Somos os únicos animais que sabem que vão morrer, mas essa consciência da mortalidade, que já Valéry no século passado alargava às civilizações (Nós, civilizações, sabemos hoje que somos mortais) estende-se agora ao terrível conhecimento de que a espécie humana tem sido capaz de sabotar, no seu progresso material, os próprios mecanismos naturais que são condição da sua sobrevivência. Hoje sabemos não só que somos mortais, não só que o modo de organização do mundo a que chamamos civilização é também mortal, mas que a própria sobrevivência dos nossos descendentes pode um dia tornar-se inviável.
O otimismo que nos é possível, face a tanta incerteza e a tanta angústia, assenta na experiência da imprevisibilidade. Quase nunca a História evoluiu de acordo com as nossas previsões, para o bem ou para o mal. E se acabámos por compreender que os amanhãs não cantam, talvez acabemos por entender também que não é inevitável que ardam.

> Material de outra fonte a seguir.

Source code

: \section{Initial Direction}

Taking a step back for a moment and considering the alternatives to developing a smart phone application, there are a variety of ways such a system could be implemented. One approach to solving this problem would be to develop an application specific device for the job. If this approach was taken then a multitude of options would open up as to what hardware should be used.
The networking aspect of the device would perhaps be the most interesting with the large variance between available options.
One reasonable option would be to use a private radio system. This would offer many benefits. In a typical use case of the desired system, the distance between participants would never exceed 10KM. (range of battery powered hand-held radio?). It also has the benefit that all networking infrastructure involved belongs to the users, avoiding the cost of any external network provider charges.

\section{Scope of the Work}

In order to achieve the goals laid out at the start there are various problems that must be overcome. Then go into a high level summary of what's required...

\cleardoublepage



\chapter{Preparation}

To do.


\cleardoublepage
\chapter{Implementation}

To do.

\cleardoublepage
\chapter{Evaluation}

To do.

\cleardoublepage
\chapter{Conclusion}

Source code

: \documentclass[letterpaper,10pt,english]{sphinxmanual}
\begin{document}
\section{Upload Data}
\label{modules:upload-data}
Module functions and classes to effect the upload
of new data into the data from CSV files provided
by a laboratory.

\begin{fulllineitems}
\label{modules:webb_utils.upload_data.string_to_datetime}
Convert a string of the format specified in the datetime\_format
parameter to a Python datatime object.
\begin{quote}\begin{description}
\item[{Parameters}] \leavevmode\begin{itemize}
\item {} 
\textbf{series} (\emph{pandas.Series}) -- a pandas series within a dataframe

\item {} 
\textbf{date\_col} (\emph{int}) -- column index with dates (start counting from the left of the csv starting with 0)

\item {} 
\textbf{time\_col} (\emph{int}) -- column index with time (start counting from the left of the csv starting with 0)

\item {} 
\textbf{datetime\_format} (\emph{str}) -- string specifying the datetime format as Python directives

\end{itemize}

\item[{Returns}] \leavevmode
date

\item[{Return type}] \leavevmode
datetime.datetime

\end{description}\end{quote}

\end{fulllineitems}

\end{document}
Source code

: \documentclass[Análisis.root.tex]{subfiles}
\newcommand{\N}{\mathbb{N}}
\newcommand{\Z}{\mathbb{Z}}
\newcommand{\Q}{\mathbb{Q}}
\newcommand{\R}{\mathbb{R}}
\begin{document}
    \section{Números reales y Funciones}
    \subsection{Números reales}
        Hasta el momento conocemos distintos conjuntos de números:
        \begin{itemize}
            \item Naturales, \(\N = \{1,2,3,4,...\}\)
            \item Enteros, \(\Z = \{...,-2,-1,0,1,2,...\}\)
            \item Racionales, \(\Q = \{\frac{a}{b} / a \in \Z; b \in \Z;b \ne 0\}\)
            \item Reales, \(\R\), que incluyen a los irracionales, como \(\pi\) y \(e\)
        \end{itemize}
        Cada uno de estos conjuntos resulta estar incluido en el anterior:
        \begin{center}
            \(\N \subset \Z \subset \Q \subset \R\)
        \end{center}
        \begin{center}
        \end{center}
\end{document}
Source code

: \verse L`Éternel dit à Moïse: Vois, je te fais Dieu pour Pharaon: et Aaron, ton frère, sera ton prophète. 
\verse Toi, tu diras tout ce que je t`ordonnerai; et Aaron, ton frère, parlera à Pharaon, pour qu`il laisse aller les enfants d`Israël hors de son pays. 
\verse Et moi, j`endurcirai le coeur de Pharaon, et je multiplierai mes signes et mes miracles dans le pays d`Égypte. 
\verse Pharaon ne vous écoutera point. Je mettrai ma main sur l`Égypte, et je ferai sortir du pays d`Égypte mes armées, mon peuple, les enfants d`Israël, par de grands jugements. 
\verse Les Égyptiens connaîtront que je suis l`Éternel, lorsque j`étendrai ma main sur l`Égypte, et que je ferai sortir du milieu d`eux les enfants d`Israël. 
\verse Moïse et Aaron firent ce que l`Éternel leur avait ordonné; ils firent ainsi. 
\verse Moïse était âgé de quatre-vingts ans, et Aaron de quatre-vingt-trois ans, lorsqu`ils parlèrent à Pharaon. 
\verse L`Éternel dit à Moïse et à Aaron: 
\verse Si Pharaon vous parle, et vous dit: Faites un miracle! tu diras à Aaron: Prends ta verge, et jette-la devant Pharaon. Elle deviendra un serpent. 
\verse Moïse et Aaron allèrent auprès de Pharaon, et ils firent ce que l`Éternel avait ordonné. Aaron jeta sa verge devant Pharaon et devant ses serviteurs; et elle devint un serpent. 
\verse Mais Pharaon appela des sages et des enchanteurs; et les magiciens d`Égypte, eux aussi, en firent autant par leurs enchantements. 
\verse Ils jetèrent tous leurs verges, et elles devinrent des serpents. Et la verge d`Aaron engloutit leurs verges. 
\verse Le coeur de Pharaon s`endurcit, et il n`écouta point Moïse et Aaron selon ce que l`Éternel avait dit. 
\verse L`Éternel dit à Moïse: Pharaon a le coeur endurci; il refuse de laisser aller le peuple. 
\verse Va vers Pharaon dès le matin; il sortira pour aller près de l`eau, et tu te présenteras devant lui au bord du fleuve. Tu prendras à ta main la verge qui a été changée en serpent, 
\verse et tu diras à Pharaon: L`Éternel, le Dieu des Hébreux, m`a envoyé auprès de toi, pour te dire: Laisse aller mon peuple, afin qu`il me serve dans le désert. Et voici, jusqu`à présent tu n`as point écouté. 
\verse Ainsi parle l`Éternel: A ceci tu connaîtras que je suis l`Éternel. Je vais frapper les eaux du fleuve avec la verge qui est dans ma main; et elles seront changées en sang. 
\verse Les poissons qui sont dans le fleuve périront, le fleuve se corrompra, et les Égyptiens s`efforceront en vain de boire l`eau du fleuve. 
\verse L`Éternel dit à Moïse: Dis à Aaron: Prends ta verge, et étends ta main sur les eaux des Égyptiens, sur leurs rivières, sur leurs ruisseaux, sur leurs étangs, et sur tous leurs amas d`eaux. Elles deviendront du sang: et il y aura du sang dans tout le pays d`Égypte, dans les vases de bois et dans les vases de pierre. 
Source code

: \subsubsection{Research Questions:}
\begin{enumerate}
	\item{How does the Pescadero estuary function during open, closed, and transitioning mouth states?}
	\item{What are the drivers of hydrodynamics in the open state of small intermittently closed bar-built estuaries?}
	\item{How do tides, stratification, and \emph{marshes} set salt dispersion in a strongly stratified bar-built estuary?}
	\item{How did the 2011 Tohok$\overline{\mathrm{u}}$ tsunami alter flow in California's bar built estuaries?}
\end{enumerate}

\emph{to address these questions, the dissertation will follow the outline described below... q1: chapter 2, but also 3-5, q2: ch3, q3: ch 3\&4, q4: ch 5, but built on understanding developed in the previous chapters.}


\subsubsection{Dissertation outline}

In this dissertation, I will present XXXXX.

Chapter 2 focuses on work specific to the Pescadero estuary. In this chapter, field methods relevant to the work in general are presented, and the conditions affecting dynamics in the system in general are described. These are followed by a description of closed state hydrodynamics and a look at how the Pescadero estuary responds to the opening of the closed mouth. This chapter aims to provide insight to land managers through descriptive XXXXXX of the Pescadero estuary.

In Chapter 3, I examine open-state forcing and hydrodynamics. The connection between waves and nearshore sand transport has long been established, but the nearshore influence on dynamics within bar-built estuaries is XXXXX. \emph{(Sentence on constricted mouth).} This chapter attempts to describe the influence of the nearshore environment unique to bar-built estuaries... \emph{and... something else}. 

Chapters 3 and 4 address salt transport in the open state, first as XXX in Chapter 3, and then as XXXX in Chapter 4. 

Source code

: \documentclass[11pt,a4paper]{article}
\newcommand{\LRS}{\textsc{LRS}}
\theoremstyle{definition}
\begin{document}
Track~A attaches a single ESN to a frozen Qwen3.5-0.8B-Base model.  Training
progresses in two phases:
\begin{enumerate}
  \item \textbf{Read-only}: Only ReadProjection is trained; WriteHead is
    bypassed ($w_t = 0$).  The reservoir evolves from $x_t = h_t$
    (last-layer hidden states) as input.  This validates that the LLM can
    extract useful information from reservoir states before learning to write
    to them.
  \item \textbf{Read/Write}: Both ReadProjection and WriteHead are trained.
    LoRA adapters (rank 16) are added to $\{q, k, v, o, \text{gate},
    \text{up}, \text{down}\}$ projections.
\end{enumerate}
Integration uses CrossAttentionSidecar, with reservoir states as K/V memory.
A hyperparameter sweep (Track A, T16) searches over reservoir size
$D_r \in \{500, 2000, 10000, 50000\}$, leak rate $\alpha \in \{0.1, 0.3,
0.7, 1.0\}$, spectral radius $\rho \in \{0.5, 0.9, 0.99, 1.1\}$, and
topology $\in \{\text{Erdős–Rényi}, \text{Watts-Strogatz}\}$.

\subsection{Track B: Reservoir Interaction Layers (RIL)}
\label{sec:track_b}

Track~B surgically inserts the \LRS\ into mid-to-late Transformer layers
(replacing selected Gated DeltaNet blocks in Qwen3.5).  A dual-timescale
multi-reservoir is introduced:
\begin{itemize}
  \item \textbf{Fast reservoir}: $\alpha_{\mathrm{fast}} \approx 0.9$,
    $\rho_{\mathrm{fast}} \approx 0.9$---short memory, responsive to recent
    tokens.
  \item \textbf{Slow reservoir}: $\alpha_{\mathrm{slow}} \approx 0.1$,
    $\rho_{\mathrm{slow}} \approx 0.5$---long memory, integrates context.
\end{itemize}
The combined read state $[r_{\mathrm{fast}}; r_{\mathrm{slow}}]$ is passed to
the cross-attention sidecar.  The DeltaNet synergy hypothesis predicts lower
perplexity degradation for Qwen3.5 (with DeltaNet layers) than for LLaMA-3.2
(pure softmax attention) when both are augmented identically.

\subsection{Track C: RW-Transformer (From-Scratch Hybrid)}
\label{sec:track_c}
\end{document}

O otimismo de Karl Marx levava-o a afirmar que a Humanidade é capaz de realizar todas as tarefas a que se propõe. A esse otimismo feliz, que é posto em causa pela fraca resposta que a Humanidade está a dar à crise climática (guerras a espalhar-se pelo globo e muito maior consumo de energias fósseis, a água que falta, o ar que sufoca, a terra que se gasta e o fogo que ronda, na síntese do historiador Patrick Boucheron), devemos contrapor aquilo que Hans Jonas defendia, já em 1979, no seu Princípio da Responsabilidade: "A profecia da desgraça é feita para evitar que ela se realize e seria o cúmulo da injustiça censurar os que lançaram os alertas, caso o pior não se realize."
Se olharmos para o debate político, em Portugal e no mundo, veremos que, apesar de não faltarem os lançadores de alertas e os estudos científicos, a preocupação com a sobrevivência dos nossos netos passa bem atrás da preocupação com as invasões, as guerras e as chacinas que estão a recrudescer por todo o mundo, do sucesso nas especulações financeiras, considerado como o único índice da riqueza dos povos, e da luta inglória pelos pequenos poderes.
Com exceção dos jovens que pintam paredes e ocupam faculdades, numa forma de luta discutível e até por vezes ridícula, mas que tem o mérito de lançar o alerta, o debate público em Portugal está agora a concentrar-se nas aventuras de um Ministério Público que fez cair um Governo de maioria com uma mera insinuação por escrito e nas suspeitas de favorecimento de duas crianças no SNS. Quando os problemas reais são a ameaça do justicialismo populista, que mina, corrói e visa destruir a democracia, e o enfraquecimento crescente do Serviço Nacional de Saúde e da escola pública, que põem gravemente em causa o Estado Social! Será que a campanha eleitoral já em curso poderá ir além das fugas permanentes ao segredo de justiça e das soluções casuísticas na Saúde e na Educação, para se focar nos reais perigos que enfrentamos, entre os quais a eventualidade de surgir um Governo autoritário, com ainda menos vontade política de enfrentar os problemas reais, substituídos nos seus discursos por confrontos míticos à volta de uma identidade perdida no passado?
Talvez os meninos que pintam paredes e se deitam nas estradas estejam, com os seus métodos de luta irrisórios e até, às vezes, contraproducentes, a ser os lançadores de alertas que nos interpelam e nos convidam a opor ao pessimismo apocalíptico e à indiferença que se generaliza, aquele "otimismo da vontade" que Gramsci contrapunha ao "pessimismo da inteligência".
Seremos capazes de salvar o nosso Serviço Nacional de Saúde e, ao mesmo tempo, contribuir para salvar a saúde e a vida no nosso planeta? Seremos capazes de derrotar a substituição insidiosa do pensamento racional pelos mitos mais primários?
Ali onde cresce a crise, cresce também o que salva, dizia o poeta Hoelderlin. Que assim possa vir a ser!